The SNAP/Food Stamp Program is the largest nutrition assistance program administered by the United States Department of Agriculture (USDA). The goal of which is “to alleviate hunger and malnutrition … by increasing food purchasing power for all eligible households who apply for participation,” as stated by the Food Stamp Act of 1977.
To all who are eligible, the program provides monthly benefits to low-income families that can be used to purchase food. Eligibility is mainly income based, with a couple of other factors, such as the minimum and maximum ages in the household, tossed in the mix. The monthly gross income limits are as follows:
- 130% of the federal poverty standard ($2,422 in 2011 for a family of 4)

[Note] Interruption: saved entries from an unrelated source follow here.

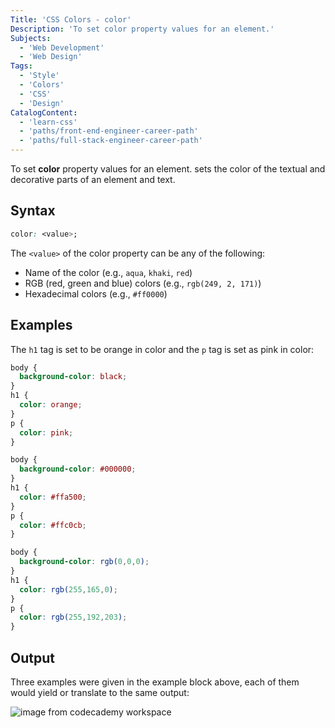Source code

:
```yaml
---
Title: 'CSS Colors - color'
Description: 'To set color property values for an element.'
Subjects:
  - 'Web Development'
  - 'Web Design'
Tags:
  - 'Style'
  - 'Colors'
  - 'CSS'
  - 'Design'
CatalogContent:
  - 'learn-css'
  - 'paths/front-end-engineer-career-path'
  - 'paths/full-stack-engineer-career-path'
---
```


To set **color** property values for an element. <color> sets the color of the textual and decorative parts of an element and text.

## Syntax

```css
color: <value>;
```

The `<value>` of the color property can be any of the following:

- Name of the color (e.g., `aqua`, `khaki`, `red`)
- RGB (red, green and blue) colors (e.g., `rgb(249, 2, 171)`)
- Hexadecimal colors (e.g., `#ff0000`)

## Examples

The `h1` tag is set to be orange in color and the `p` tag is set as pink in color: <!--The background color, black/#000000/rgb(0,0,0), is only set for context-->

```css
body {
  background-color: black;
}
h1 {
  color: orange;
}
p {
  color: pink;
}
```

```css
body {
  background-color: #000000;
}
h1 {
  color: #ffa500;
}
p {
  color: #ffc0cb;
}
```

```css
body {
  background-color: rgb(0,0,0);
}
h1 {
  color: rgb(255,165,0);
}
p {
  color: rgb(255,192,203);
}
```
## Output

Three examples were given in the example block above, each of them would yield or translate to the same output:

![image from codecademy workspace](/docs/media/css-colors-color-example.png)
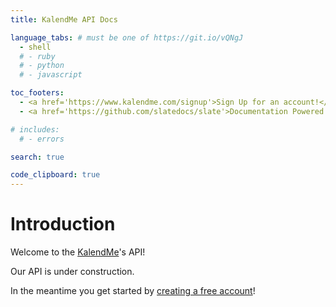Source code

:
 ```yaml
---
title: KalendMe API Docs

language_tabs: # must be one of https://git.io/vQNgJ
  - shell
  # - ruby
  # - python
  # - javascript

toc_footers:
  - <a href='https://www.kalendme.com/signup'>Sign Up for an account!</a>
  - <a href='https://github.com/slatedocs/slate'>Documentation Powered by Slate</a>

# includes:
  # - errors

search: true

code_clipboard: true
---
```


# Introduction

Welcome to the [KalendMe](https://www.kalendme.com)'s API! 

Our API is under construction. 

In the meantime you get started by [creating a free account](https://www.kalendme.com/auth/signin)!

- After deductions, 100% of the federal poverty standard ($1,863 in 2011 for a family of 4)
These limitations are meant to keep the amount of people using SNAP to a minimum, only allowing families that really need the assistance to participate.

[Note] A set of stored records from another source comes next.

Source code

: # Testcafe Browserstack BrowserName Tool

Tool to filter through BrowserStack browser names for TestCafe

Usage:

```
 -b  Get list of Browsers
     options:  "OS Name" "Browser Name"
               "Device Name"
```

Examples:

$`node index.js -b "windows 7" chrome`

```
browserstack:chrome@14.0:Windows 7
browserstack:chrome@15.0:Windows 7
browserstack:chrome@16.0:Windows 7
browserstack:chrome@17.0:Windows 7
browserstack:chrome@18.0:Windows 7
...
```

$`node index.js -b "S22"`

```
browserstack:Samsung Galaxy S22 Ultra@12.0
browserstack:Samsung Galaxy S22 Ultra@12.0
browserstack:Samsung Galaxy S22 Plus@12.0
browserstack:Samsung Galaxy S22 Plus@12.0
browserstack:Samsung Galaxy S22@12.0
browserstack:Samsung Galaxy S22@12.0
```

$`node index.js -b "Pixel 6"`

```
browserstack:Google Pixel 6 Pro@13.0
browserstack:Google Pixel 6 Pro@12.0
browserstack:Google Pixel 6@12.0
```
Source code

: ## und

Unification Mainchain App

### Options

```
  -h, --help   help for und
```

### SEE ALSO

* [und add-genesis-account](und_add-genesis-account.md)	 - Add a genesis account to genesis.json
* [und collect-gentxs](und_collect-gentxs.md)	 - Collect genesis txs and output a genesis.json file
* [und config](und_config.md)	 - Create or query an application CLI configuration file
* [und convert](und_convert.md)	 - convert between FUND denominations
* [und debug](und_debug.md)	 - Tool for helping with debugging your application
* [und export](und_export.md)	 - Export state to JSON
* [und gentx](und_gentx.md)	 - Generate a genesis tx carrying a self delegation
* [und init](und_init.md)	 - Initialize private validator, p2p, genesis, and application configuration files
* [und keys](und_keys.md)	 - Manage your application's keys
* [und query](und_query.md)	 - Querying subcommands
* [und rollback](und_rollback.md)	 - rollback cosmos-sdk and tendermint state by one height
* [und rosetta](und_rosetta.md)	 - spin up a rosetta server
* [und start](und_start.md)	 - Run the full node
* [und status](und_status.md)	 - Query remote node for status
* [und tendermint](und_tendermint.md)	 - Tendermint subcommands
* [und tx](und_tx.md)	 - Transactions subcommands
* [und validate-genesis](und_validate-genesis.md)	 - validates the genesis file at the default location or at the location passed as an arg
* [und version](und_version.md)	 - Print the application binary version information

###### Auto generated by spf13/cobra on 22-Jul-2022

Now that we know who is eligible for SNAP, the next logical question would is: how much are the benefits that families actually receive from the program? The average amount received is roughly $133 per month, which boils down to spending a whopping $4.45 per day.

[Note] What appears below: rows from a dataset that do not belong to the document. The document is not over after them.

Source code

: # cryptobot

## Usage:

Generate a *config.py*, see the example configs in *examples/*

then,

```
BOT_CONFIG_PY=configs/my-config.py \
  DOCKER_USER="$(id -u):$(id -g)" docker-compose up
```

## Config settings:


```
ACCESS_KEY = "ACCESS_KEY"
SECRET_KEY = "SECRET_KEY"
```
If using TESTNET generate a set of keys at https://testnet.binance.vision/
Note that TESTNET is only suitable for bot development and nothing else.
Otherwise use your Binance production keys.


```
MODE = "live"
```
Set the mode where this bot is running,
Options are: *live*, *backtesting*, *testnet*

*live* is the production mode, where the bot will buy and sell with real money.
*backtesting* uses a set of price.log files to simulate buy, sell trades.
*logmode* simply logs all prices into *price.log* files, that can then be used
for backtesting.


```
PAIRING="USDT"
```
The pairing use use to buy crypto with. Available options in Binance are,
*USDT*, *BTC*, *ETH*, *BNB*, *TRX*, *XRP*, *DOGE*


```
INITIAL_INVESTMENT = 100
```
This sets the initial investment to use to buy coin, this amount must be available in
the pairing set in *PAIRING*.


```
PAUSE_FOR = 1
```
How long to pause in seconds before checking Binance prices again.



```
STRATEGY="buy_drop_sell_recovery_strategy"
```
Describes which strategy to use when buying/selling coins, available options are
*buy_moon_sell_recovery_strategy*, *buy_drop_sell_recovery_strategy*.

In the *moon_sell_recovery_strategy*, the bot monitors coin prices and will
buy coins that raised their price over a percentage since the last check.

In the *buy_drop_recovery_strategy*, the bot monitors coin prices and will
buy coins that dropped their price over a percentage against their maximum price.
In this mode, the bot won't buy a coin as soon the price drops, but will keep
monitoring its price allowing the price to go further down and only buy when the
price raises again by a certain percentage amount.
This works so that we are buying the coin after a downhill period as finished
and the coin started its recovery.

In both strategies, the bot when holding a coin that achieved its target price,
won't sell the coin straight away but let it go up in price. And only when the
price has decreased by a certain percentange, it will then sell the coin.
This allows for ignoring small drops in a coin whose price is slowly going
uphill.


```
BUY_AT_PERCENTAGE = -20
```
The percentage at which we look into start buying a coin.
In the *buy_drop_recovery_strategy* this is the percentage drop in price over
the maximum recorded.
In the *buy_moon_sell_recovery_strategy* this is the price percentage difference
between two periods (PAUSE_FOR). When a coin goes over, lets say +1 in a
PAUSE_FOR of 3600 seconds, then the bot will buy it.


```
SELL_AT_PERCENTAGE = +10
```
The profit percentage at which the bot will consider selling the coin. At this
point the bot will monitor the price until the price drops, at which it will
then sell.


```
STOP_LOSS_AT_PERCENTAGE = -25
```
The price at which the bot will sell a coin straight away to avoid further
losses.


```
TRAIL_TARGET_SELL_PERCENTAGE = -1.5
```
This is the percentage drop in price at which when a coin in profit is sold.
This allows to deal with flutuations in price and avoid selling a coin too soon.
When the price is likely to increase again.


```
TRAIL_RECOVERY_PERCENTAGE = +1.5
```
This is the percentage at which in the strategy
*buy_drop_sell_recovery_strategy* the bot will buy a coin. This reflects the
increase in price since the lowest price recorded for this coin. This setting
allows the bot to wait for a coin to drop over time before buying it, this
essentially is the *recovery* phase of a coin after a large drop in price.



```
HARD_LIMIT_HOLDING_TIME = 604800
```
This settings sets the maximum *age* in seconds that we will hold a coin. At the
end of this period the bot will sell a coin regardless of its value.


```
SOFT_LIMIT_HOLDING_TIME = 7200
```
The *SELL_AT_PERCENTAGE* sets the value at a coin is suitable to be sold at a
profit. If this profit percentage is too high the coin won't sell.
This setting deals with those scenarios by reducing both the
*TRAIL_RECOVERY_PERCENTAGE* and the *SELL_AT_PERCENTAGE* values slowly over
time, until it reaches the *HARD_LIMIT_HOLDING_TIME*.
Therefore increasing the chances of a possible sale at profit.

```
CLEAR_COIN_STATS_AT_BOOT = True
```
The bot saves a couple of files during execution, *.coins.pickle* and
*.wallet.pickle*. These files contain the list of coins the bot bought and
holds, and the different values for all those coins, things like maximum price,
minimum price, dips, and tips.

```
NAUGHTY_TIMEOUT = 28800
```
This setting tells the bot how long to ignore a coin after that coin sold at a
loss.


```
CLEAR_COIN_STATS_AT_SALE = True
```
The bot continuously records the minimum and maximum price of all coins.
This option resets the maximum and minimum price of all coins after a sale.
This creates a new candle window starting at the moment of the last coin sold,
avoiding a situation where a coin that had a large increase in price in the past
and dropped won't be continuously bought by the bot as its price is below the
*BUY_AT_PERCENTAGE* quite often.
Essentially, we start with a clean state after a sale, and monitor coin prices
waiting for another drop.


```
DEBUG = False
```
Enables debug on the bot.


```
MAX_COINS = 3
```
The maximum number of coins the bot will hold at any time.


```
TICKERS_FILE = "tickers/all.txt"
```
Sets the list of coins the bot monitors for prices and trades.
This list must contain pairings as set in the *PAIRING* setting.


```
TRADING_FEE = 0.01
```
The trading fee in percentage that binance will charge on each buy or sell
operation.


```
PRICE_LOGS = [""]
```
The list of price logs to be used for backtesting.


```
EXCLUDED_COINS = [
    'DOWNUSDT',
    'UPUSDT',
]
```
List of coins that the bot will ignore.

As of the fiscal year of 2013, the USDA spent $82.5 billion on SNAP, with roughly 92% of that going directly towards benefits ($75.9 billion). These numbers have caused a great deal of contention.
Looking at SNAP from an extreme conservative point of view, one might say that the program spends an astronomical amount of money in order to combat a problem (starvation) that hasn’t been prevalent in the United States since Jamestown, that it supports unemployment by taking away incentive to get a job, and that it encourages obesity by offering varieties of junk food to be purchased using the benefits. For more on the conservative view of food stamps, see the following link: http://www.theamericanconservative.com/
I believe that there is a great deal more that goes in to the big picture of SNAP than what these common conservative beliefs would have us believe. Extreme cases of starvation in the United States are rare, however, the benefits provided by SNAP give families the opportunity to spend their own money on other necessities that they otherwise wouldn’t have been able to purchase, such as school supplies, rent/mortgage, and heating, water, and electrical bills.
There have been numerous debates about whether or not it is acceptable to allow families to use their EBT cards (the card replacement for actual stamps) and benefits to purchase food products such as soda or junk food. The USDA holds that it is ethically wrong to limit their food choices as well as that it gives substantiality to the myth that food stamp users purchase unhealthy foods. In this case I agree with common conservative belief. Shopping and eating habits are difficult to break even in the best of circumstances. The best way to eliminate the problem is to eliminate the temptation. This must go hand-in-hand with other USDA education programs that are geared towards educating the general public of the best way to purchase healthier foods at a minimal price. For more on this visit the USDA website on food stamps: http://www.fns.usda.gov/snap/supplemental-nutrition-assistance-program-snap
According to the USDA, the amount of people using food stamps has started to decrease as of 2013 and should hopefully continue to decrease until it reaches a stable, easily manageable size. Studies also show that 87% of people who receive food stamps are able to get back on their feet and have a stable job within a year of first receiving the benefits. While there are certain drawbacks to the SNAP program, I believe that it is a fundamental program to our society, boosting it and helping to restore it.